Existe un modelo matemático que se une a la neurobiología para abordar la cuestión a través de un sistema de ecuaciones diferenciales. La base de la ecuación surge de la 2da Ley de la Termodinámica que nos explica que, si un cuerpo deja de recibir calor se enfría y para evitarlo hace falta un aporte externo de energía. De acá –solamente como un paralelismo- parte la analogía con las relaciones. Las variables de la ecuación serían dos: la sensación amorosa (energía interna del sistema) y el esfuerzo que hace la pareja para que la sensación dure a lo largo del tiempo (transferencia externa de calor).
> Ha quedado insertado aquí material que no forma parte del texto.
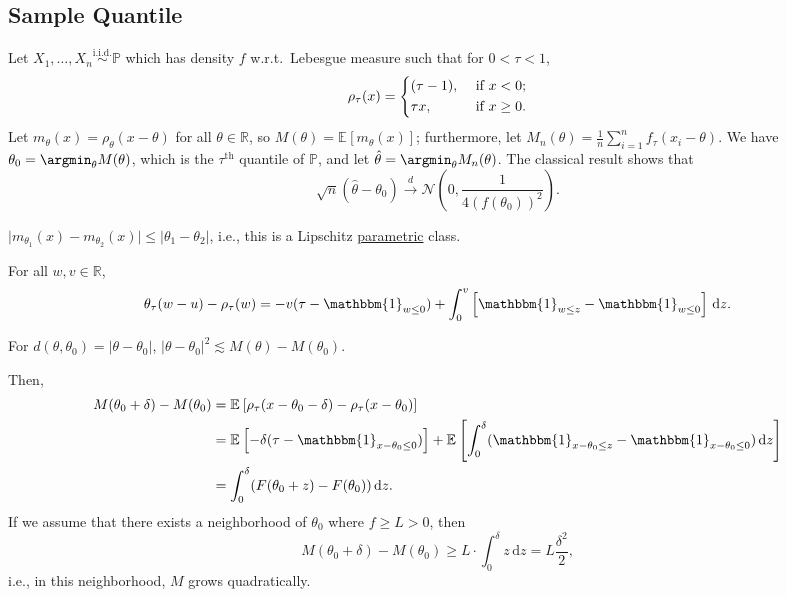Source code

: \subsection{Sample Quantile}
Let \(X_1, \dots , X_n \overset{\text{i.i.d.} }{\sim } \mathbb{P} \)  which has density \(f\) w.r.t.\ Lebesgue measure such that for \(0 < \tau < 1\),
\[
	\rho _{\tau } (x) = \begin{dcases}
		(\tau -1 ), & \text{ if } x < 0 ;    \\
		\tau x,     & \text{ if } x \geq 0 .
	\end{dcases}
\]
Let \(m_\theta (x) = \rho _\theta (x - \theta )\) for all \(\theta \in \mathbb{R} \), so \(M(\theta )= \mathbb{E}_{}\left[m_\theta (x) \right] \); furthermore, let \(M_n(\theta ) = \frac{1}{n} \sum_{i=1}^{n} f_{\tau } (x_i - \theta )\). We have \(\theta _0 = \argmin_{\theta } M(\theta )\), which is the \(\tau ^{\text{th} }\) quantile of \(\mathbb{P} \), and let \(\hat{\theta} = \argmin_{\theta } M_n(\theta )\). The classical result shows that
\[
	\sqrt{n} (\hat{\theta} - \theta _0) \overset{d}{\to } \mathcal{N} \left( 0, \frac{1}{4 ( f(\theta _0) )^2} \right).
\]

\begin{claim}
	\(\vert m_{\theta _1}(x) - m_{\theta _2}(x) \vert \leq \vert \theta _1 - \theta _2 \vert \), i.e., this is a Lipschitz \hyperref[def:parametric]{parametric} class.
\end{claim}

\begin{lemma}
	For all \(w, v\in \mathbb{R} \),
	\[
		\theta _\tau (w - u) - \rho _\tau (w) = - v(\tau - \mathbbm{1}_{w \leq 0} ) + \int_{0}^{v} \left[ \mathbbm{1}_{w \leq z} - \mathbbm{1}_{w \leq 0}  \right]  \,\mathrm{d}z .
	\]
\end{lemma}

\begin{claim}
	For \(d(\theta , \theta _0) = \vert \theta - \theta _0 \vert \), \(\vert \theta - \theta _0 \vert ^2 \lesssim M(\theta ) - M(\theta _0)\).
\end{claim}

Then,
\[
	\begin{split}
		M(\theta _0 + \delta ) - M(\theta _0)
		&= \mathbb{E}_{}\left[\rho _\tau (x - \theta _0 - \delta ) - \rho _\tau (x - \theta _0) \right] \\
		&= \mathbb{E}_{}\left[-\delta (\tau - \mathbbm{1}_{x - \theta _0 \leq 0} ) \right] + \mathbb{E}_{}\left[\int_{0}^{\delta } ( \mathbbm{1}_{x - \theta _0 \leq z} - \mathbbm{1}_{x - \theta _0 \leq 0} ) \,\mathrm{d}z \right] \\
		&= \int_{0}^{\delta } (F(\theta _0 + z) - F(\theta _0)) \,\mathrm{d}z.
	\end{split}
\]
If we assume that there exists a neighborhood of \(\theta _0\) where \(f \geq L > 0\), then
\[
	M(\theta _0 + \delta ) - M(\theta _0)
	\geq L\cdot \int_{0}^{\delta } z \,\mathrm{d}z
	= L \frac{\delta ^2}{2},
\]
i.e., in this neighborhood, \(M\) grows quadratically.

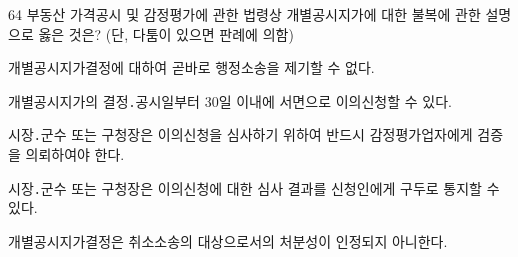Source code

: \begin{question}{64}
부동산 가격공시 및 감정평가에 관한 법령상 개별공시지가에 대한 불복에 관한 설명으로 옳은 것은? (단, 다툼이 있으면 판례에 의함)
\begin{choices}
  \item 개별공시지가결정에 대하여 곧바로 행정소송을 제기할 수 없다.
  \item 개별공시지가의 결정․공시일부터 30일 이내에 서면으로 이의신청할 수 있다.
  \item 시장․군수 또는 구청장은 이의신청을 심사하기 위하여 반드시 감정평가업자에게 검증을 의뢰하여야 한다.
  \item 시장․군수 또는 구청장은 이의신청에 대한 심사 결과를 신청인에게 구두로 통지할 수 있다.
  \item 개별공시지가결정은 취소소송의 대상으로서의 처분성이 인정되지 아니한다.
\end{choices}
\end{question}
Las parejas no tienen acceso a aumentar de forma directa la sensación amorosa, pero sí pueden hacerlo incrementando el esfuerzo. ¿Cuánto esfuerzo? La respuesta es que, generalmente, más del que nos gustaría realizar y varía según cada pareja. Siguiendo con la misma línea, también entendemos que las relaciones sentimentales están en un sistema inestable donde su propia inercia es negativa. Es decir, si una pareja deja de esforzarse y luego quiere retomar el esfuerzo, es muy posible que la situación se torne irremontable. Por último, el esfuerzo se puede interpretar tanto en cantidad como en calidad: hacer cosas que nos desagradan, pero que le gusta na la otra persona o aumentar la frecuencia de actividades que pueden ser buenas para ambas personas, así como el factor de las sorpresas y novedades siempre suman porque contribuyen a disparar dopamina. Lograr un amor “para siempre” es algo bastante complicado, pero no imposible. Entonces: deseo, atracción, unión y vamos viendo. Si existe una cuarta fase del amor, lo más probable es que esté del otro lado del espejo.